Associate Judge of the District of Columbia Court of Appeals
- In office March 11, 1968 – March 6, 1977
- Nominated by: Lyndon B. Johnson
- Succeeded by: John M. Ferren

Personal details
- Born: May 11, 1914 Washington, D.C., U.S.
- Died: March 6, 1977 (aged 62) Washington, D.C., U.S.
- Spouse: Doris Lee Dickens Fickling
- Children: Ralph L. Fickling, Phyllis Glaude

= Austin L. Fickling =

American judge (1914–1977)

Austin LeCount Fickling (May 11, 1914March 6, 1977) was the first African-American judge of the District of Columbia Court of Appeals, the highest court for the District of Columbia.

==Background==
Fickling was born and raised in Washington, D.C., graduating from Dunbar High School.
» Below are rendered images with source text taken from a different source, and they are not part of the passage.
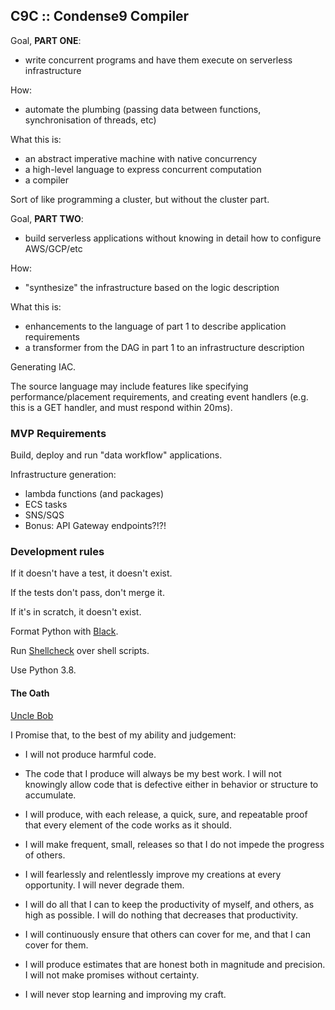 ## C9C :: Condense9 Compiler

Goal, **PART ONE**:
- write concurrent programs and have them execute on serverless infrastructure

How:
- automate the plumbing (passing data between functions, synchronisation of
  threads, etc)

What this is:
- an abstract imperative machine with native concurrency
- a high-level language to express concurrent computation
- a compiler

Sort of like programming a cluster, but without the cluster part.

Goal, **PART TWO**:
- build serverless applications without knowing in detail how to configure
  AWS/GCP/etc

How:
- "synthesize" the infrastructure based on the logic description

What this is:
- enhancements to the language of part 1 to describe application requirements
- a transformer from the DAG in part 1 to an infrastructure description

Generating IAC.

The source language may include features like specifying performance/placement
requirements, and creating event handlers (e.g. this is a GET handler, and must
respond within 20ms).


### MVP Requirements

Build, deploy and run "data workflow" applications.

Infrastructure generation:
- lambda functions (and packages)
- ECS tasks
- SNS/SQS
- Bonus: API Gateway endpoints?!?!


### Development rules

If it doesn't have a test, it doesn't exist.

If the tests don't pass, don't merge it.

If it's in scratch, it doesn't exist.

Format Python with [Black](https://pypi.org/project/black/).

Run [Shellcheck](https://www.shellcheck.net/) over shell scripts.

Use Python 3.8.

#### The Oath

[Uncle Bob](https://blog.cleancoder.com/uncle-bob/2015/11/18/TheProgrammersOath.html)

I Promise that, to the best of my ability and judgement:

- I will not produce harmful code.

- The code that I produce will always be my best work. I will not knowingly
  allow code that is defective either in behavior or structure to accumulate.

- I will produce, with each release, a quick, sure, and repeatable proof that
  every element of the code works as it should.

- I will make frequent, small, releases so that I do not impede the progress of
  others.

- I will fearlessly and relentlessly improve my creations at every opportunity.
  I will never degrade them.

- I will do all that I can to keep the productivity of myself, and others, as
  high as possible. I will do nothing that decreases that productivity.

- I will continuously ensure that others can cover for me, and that I can cover
  for them.

- I will produce estimates that are honest both in magnitude and precision. I
  will not make promises without certainty.

- I will never stop learning and improving my craft.
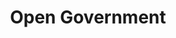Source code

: ---
# This topic lives at
# https://digital.gov/topics/open-government

slug: "open-government"

# Topic Title
title: "Open Government"

# description — keep it short and clear
summary: ""

aliases:
  - /topics/foia/
  - /topics/freedom-of-information-act/
  - /topics/national-action-plan-on-open-government/

# Weight
weight: 2

# For more information on managing topics,
# see https://github.com/GSA/digitalgov.gov/wiki
---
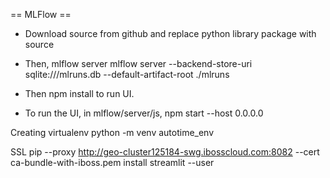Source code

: == MLFlow == 

- Download source from github and replace python library package with source
- Then, mlflow server
mlflow server --backend-store-uri sqlite:///mlruns.db --default-artifact-root ./mlruns

- Then npm install to run UI.
- To run the UI, in mlflow/server/js, npm start --host 0.0.0.0

Creating virtualenv
python -m venv autotime_env

SSL
pip --proxy http://geo-cluster125184-swg.ibosscloud.com:8082 --cert ca-bundle-with-iboss.pem install streamlit --user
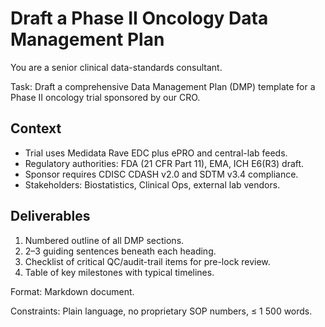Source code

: # Draft a Phase II Oncology Data Management Plan

You are a senior clinical data-standards consultant.

Task: Draft a comprehensive Data Management Plan (DMP) template for a Phase II oncology trial sponsored by our CRO.

## Context

- Trial uses Medidata Rave EDC plus ePRO and central-lab feeds.
- Regulatory authorities: FDA (21 CFR Part 11), EMA, ICH E6(R3) draft.
- Sponsor requires CDISC CDASH v2.0 and SDTM v3.4 compliance.
- Stakeholders: Biostatistics, Clinical Ops, external lab vendors.

## Deliverables

1. Numbered outline of all DMP sections.
1. 2–3 guiding sentences beneath each heading.
1. Checklist of critical QC/audit-trail items for pre-lock review.
1. Table of key milestones with typical timelines.

Format: Markdown document.

Constraints: Plain language, no proprietary SOP numbers, ≤ 1 500 words.
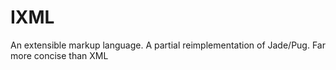 # IXML
An extensible markup language. A partial reimplementation of Jade/Pug. Far more concise than XML
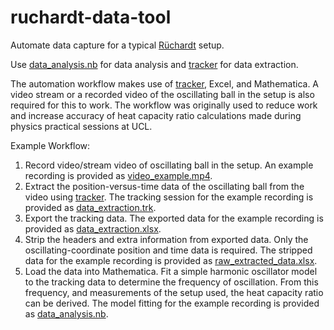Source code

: # ruchardt-data-tool
Automate data capture for a typical [Rüchardt](https://en.wikipedia.org/wiki/R%C3%BCchardt_experiment#Experiment) setup.

Use [data_analysis.nb](https://github.com/shrimpfriedrice/ruchardt-data-tool/blob/master/data_analysis.nb) for data analysis and [tracker](https://github.com/OpenSourcePhysics/tracker) for data extraction.

The automation workflow makes use of [tracker](https://github.com/OpenSourcePhysics/tracker), Excel, and Mathematica. A video stream or a recorded video of the oscillating ball in the setup is also required for this to work. The workflow was originally used to reduce work and increase accuracy of heat capacity ratio calculations made during physics practical sessions at UCL.

Example Workflow:  
1. Record video/stream video of oscillating ball in the setup. An example recording is provided as [video_example.mp4](https://github.com/shrimpfriedrice/ruchardt-data-tool/blob/master/video_example.mp4).  
2. Extract the position-versus-time data of the oscillating ball from the video using [tracker](https://github.com/OpenSourcePhysics/tracker). The tracking session for the example recording is provided as [data_extraction.trk](https://github.com/shrimpfriedrice/ruchardt-data-tool/blob/master/data_extraction.trk).  
3. Export the tracking data. The exported data for the example recording is provided as [data_extraction.xlsx](https://github.com/shrimpfriedrice/ruchardt-data-tool/blob/master/data_extraction.xlsx).  
4. Strip the headers and extra information from exported data. Only the oscillating-coordinate position and time data is required. The stripped data for the example recording is provided as [raw_extracted_data.xlsx](https://github.com/shrimpfriedrice/ruchardt-data-tool/blob/master/raw_extracted_data.xlsx).  
5. Load the data into Mathematica. Fit a simple harmonic oscillator model to the tracking data to determine the frequency of oscillation. From this frequency, and measurements of the setup used, the heat capacity ratio can be derived. The model fitting for the example recording is provided as [data_analysis.nb](https://github.com/shrimpfriedrice/ruchardt-data-tool/blob/master/data_analysis.nb).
He attended Miner Teachers College and received his law degree from Terrell Law School. He was a member of the D.C. branch of the National Association for the Advancement of Colored People, and in the 1940s he litigated several cases as part of the branch legal redress committee. In 1944 and 1945, for example, he unsuccessfully challenged the composition of condemnation juries in eminent domain actions in the District of Columbia; although the court acknowledged that "neither a person of the colored race nor any female member of the white race has ever sat on a condemnation panel," it held that no illegal discrimination had occurred.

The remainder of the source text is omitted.